22 fevrier  22 fevrier  22 février 1918 : Mon cher petit Marcel, tu dois dire que ton petit papa t'oublie de ne pas t'avoir fait réponse à ton aimable carte que tu m'as envoyé. Je voulais t'envoyer une carte d'ici mais je n'en ai pas trouvé, alors je t'en envoie une d'Epinal que j'avais sur moi. Je te félicite tu écris bien, bientôt tu vas apprendre à la demoiselle qui te fait l'école, aussi ton petit papa t'envoie mille poutous ainsi qu'à André et Marcelle. Tu embrasseras maman pour moi ainsi que les pépé et mémé. Tu lui diras que je suis toujours à la scierie et en bonne santé.

Le 23 février, coup de main sur le pont d'Aspach avec le 80ème, 1 tué le s/m FAUVEL.

L'OISE ET LE KEMMEL.

Le 24 mars, le Compagnie est relevée.

Le 4 avril, la Cie 16/2 débarque à Persan en Beaumont (Oise).

22 avril  22 avril  22 avril 1918 :  Ma chère Maria, je viens à l'instant de recevoir ta lettre datée du 16 qui m'a fait grand plaisir en vous sachant tous en bonne santé, quant à moi j'en suis de même. Je t'envoie le village où nous étions cantonnés en 1915. Il était à 1 km des lignes, à présent ils en sont à 10. Nous avons commencé nos travaux qui se trouvent à 400m. On travaille de 7 h du matin à 10 h et de midi à 4 h du soir. Hier soir en écoutant la musique anglaise j'ai rencontré Adolphe HEBRARD, ils sont cantonnés dans le village eux aussi ainsi que MERLET, si tu rencontres leurs familles tu leurs diras qu'ils sont bien placés pour le moment et en bonne santé. Le ravitaillement se fait un peu mieux, aujourd'hui nous avons touché trois quarts de vin, c'est meilleur que la bière qu'on nous avait l'autre jour faute de vin et comme viande, du porc, il était excellent. Je suis obligé de t'effacer le nom du village ( BERLES AU BOIS - PAS DE CALAIS).
Jusqu'au 3 mai, elle se déplace par de longues marches jusqu'en Belgique près de Poperinghe.

Le 4 mai, elle relève le Génie des 25ème te 49ème D.I. Britanniques.

Le 5 mai, le Compagnie est engagée dans la région du Kemmel.

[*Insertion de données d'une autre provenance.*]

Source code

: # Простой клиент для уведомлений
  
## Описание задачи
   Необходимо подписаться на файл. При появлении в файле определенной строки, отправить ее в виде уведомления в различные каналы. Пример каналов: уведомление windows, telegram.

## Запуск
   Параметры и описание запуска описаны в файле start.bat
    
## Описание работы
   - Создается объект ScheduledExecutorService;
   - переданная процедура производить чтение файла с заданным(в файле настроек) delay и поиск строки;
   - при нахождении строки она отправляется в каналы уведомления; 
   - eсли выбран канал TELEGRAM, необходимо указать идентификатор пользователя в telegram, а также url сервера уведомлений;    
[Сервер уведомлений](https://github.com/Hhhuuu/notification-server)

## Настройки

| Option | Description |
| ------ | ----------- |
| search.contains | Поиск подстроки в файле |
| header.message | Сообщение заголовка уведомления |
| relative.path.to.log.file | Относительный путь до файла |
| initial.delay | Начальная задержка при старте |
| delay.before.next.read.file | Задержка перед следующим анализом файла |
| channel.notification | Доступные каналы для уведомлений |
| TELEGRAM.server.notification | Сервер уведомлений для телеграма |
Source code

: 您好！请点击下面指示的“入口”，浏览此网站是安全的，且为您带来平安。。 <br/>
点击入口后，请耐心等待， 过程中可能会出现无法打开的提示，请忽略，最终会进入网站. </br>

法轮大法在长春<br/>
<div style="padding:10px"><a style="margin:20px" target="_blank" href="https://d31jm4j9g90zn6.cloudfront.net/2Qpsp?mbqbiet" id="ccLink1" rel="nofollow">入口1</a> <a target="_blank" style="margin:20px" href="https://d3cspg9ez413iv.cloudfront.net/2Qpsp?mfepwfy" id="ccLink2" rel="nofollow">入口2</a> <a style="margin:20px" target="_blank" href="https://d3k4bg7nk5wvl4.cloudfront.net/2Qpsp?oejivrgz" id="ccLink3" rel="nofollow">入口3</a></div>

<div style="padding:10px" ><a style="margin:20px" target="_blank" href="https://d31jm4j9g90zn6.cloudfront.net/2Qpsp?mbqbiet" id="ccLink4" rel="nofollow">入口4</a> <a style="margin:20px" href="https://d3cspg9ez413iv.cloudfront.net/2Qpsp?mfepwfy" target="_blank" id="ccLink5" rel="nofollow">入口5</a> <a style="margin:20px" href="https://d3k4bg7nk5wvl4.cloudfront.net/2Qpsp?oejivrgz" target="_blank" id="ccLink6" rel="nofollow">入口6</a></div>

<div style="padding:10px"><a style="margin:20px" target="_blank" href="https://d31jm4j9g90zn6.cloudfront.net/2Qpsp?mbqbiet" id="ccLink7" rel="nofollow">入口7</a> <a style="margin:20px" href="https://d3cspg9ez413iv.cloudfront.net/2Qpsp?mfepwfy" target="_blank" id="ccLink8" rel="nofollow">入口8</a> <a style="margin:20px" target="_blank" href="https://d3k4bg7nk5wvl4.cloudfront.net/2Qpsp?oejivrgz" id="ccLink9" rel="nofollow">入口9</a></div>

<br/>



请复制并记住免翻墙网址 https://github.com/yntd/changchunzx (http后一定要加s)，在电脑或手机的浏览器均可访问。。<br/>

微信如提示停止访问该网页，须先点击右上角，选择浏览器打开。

Malgré les gaz et les obus, des passerelles sont lancées sur le Vyverbeck et une position est préparée en arrière de la première ligne.

6 mai  6 mai  6 mai 1918 : Mon cher petit Marcel, je te remercie de la carte que tu as bien voulu m'envoyer. C'est aussi avec plaisir que je t'envoie ces quelques mots et en même temps beaucoup de poutous.

6 mai  6 mai  6 mai 1918 : Ma chère Maria, je viens de recevoir te lettre datée du 2 qui m'a fait grand plaisir vous sachant tous en bonne santé, quant à moi j'en suis de même. Ce matin nous avons commencé le travail, il est excellent, Oh! pas comme chez nous, mais pour un secteur comme celui-ci c'était du pain béni. Nous commençons à 5h du matin jusqu'à 10h et nous avons toute la soirée et la nuit pour nous reposer. Seulement c'est un peu loin, mais j'aime mieux marcher un peu et être un peu plus tranquille. Mon frère vient de me donner de ses nouvelles, il est en bonne santé et croit de partir en perm vers le 14 ou le 15 de ce mois. Quant à moi ce sera pour la fin du mois comme je te l'ai déjà dit. 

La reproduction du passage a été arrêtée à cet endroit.